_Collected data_

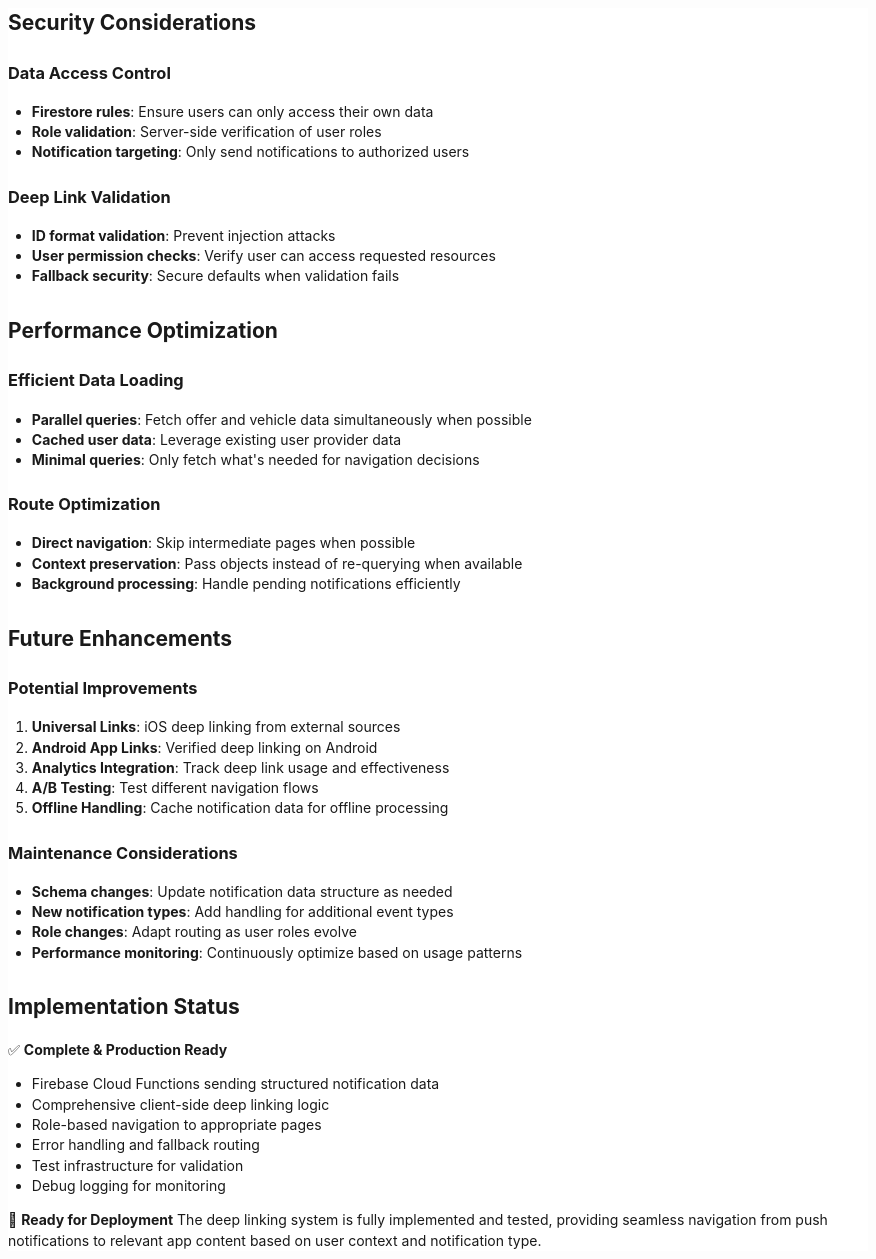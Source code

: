 ## Security Considerations

### Data Access Control

- **Firestore rules**: Ensure users can only access their own data
- **Role validation**: Server-side verification of user roles
- **Notification targeting**: Only send notifications to authorized users

### Deep Link Validation

- **ID format validation**: Prevent injection attacks
- **User permission checks**: Verify user can access requested resources
- **Fallback security**: Secure defaults when validation fails

## Performance Optimization

### Efficient Data Loading

- **Parallel queries**: Fetch offer and vehicle data simultaneously when possible
- **Cached user data**: Leverage existing user provider data
- **Minimal queries**: Only fetch what's needed for navigation decisions

### Route Optimization

- **Direct navigation**: Skip intermediate pages when possible
- **Context preservation**: Pass objects instead of re-querying when available
- **Background processing**: Handle pending notifications efficiently

## Future Enhancements

### Potential Improvements

1. **Universal Links**: iOS deep linking from external sources
2. **Android App Links**: Verified deep linking on Android
3. **Analytics Integration**: Track deep link usage and effectiveness
4. **A/B Testing**: Test different navigation flows
5. **Offline Handling**: Cache notification data for offline processing

### Maintenance Considerations

- **Schema changes**: Update notification data structure as needed
- **New notification types**: Add handling for additional event types
- **Role changes**: Adapt routing as user roles evolve
- **Performance monitoring**: Continuously optimize based on usage patterns

## Implementation Status

✅ **Complete & Production Ready**

- Firebase Cloud Functions sending structured notification data
- Comprehensive client-side deep linking logic
- Role-based navigation to appropriate pages
- Error handling and fallback routing
- Test infrastructure for validation
- Debug logging for monitoring

🎯 **Ready for Deployment**
The deep linking system is fully implemented and tested, providing seamless navigation from push notifications to relevant app content based on user context and notification type.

_Task_
Write the records out again in full, exactly, and skip every picture.

_Final answer_
Source code

: ## Security Considerations

### Data Access Control

- **Firestore rules**: Ensure users can only access their own data
- **Role validation**: Server-side verification of user roles
- **Notification targeting**: Only send notifications to authorized users

### Deep Link Validation

- **ID format validation**: Prevent injection attacks
- **User permission checks**: Verify user can access requested resources
- **Fallback security**: Secure defaults when validation fails

## Performance Optimization

### Efficient Data Loading

- **Parallel queries**: Fetch offer and vehicle data simultaneously when possible
- **Cached user data**: Leverage existing user provider data
- **Minimal queries**: Only fetch what's needed for navigation decisions

### Route Optimization

- **Direct navigation**: Skip intermediate pages when possible
- **Context preservation**: Pass objects instead of re-querying when available
- **Background processing**: Handle pending notifications efficiently

## Future Enhancements

### Potential Improvements

1. **Universal Links**: iOS deep linking from external sources
2. **Android App Links**: Verified deep linking on Android
3. **Analytics Integration**: Track deep link usage and effectiveness
4. **A/B Testing**: Test different navigation flows
5. **Offline Handling**: Cache notification data for offline processing

### Maintenance Considerations

- **Schema changes**: Update notification data structure as needed
- **New notification types**: Add handling for additional event types
- **Role changes**: Adapt routing as user roles evolve
- **Performance monitoring**: Continuously optimize based on usage patterns

## Implementation Status

✅ **Complete & Production Ready**

- Firebase Cloud Functions sending structured notification data
- Comprehensive client-side deep linking logic
- Role-based navigation to appropriate pages
- Error handling and fallback routing
- Test infrastructure for validation
- Debug logging for monitoring

🎯 **Ready for Deployment**
The deep linking system is fully implemented and tested, providing seamless navigation from push notifications to relevant app content based on user context and notification type.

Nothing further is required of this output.